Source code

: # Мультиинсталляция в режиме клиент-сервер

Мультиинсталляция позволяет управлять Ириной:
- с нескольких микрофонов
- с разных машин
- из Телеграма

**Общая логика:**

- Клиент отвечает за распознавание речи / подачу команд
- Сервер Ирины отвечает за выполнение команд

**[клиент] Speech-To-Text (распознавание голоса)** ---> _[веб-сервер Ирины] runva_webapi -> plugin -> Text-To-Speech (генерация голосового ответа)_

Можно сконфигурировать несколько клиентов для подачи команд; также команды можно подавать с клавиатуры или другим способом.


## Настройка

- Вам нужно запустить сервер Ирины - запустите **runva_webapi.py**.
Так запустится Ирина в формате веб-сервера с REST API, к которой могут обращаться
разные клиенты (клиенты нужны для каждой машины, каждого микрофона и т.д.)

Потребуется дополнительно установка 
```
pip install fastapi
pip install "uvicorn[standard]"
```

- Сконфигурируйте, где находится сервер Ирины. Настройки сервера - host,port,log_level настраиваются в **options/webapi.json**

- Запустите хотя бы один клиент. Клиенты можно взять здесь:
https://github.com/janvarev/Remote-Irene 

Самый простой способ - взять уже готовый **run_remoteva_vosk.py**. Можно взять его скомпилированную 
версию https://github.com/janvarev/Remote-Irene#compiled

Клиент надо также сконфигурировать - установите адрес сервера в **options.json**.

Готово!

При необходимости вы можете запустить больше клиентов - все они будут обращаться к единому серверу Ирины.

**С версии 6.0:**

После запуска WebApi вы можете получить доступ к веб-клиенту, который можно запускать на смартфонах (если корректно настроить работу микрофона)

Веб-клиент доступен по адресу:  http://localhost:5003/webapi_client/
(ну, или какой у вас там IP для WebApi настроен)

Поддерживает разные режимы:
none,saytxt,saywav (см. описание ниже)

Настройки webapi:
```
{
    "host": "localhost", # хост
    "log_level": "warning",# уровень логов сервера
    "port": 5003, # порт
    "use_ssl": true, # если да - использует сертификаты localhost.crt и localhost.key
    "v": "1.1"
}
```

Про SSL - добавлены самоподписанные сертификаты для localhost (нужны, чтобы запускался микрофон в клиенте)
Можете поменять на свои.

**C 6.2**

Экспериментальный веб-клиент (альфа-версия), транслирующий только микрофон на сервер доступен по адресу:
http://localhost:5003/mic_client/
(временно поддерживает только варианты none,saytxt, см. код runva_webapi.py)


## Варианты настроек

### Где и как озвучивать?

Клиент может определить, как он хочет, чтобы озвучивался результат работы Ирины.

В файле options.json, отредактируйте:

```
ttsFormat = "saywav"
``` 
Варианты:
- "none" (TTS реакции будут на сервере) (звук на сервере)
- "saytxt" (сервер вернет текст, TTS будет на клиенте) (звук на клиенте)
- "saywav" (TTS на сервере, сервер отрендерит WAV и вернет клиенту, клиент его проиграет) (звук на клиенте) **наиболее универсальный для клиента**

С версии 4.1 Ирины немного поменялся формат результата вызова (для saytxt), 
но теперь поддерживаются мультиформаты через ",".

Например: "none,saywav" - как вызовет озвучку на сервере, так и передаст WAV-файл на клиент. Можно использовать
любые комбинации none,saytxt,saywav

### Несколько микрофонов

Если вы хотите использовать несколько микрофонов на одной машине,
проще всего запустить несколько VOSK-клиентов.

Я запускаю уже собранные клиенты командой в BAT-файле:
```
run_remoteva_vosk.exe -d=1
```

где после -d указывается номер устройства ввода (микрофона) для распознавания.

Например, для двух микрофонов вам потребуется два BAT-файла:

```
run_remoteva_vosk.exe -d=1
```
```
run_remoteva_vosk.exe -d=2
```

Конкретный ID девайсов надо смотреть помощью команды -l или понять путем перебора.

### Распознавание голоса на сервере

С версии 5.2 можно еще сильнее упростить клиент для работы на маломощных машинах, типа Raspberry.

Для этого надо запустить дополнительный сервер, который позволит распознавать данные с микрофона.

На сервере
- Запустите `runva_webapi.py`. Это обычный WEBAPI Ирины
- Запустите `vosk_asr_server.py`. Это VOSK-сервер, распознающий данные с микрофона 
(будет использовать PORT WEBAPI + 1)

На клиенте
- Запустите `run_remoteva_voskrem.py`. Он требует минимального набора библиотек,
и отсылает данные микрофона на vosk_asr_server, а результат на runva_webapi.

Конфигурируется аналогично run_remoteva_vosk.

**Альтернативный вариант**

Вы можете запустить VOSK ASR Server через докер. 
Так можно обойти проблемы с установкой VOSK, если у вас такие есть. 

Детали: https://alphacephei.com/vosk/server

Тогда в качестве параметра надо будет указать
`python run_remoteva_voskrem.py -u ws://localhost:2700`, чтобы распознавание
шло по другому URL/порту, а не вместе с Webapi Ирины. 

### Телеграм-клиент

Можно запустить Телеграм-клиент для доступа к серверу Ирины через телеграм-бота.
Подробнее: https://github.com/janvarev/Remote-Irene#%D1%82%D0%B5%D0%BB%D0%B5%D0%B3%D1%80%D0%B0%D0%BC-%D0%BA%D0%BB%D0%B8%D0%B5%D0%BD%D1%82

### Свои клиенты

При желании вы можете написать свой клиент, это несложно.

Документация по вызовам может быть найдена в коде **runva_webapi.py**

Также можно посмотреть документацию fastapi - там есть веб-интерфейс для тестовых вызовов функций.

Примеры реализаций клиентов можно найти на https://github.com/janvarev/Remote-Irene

### What needs to be done
What lines of the preceding data include the string "none"? Pull them out.

### Task solution
none,saytxt,saywav (см. описание ниже)
(временно поддерживает только варианты none,saytxt, см. код runva_webapi.py)
- "none" (TTS реакции будут на сервере) (звук на сервере)
Например: "none,saywav" - как вызовет озвучку на сервере, так и передаст WAV-файл на клиент. Можно использовать
любые комбинации none,saytxt,saywav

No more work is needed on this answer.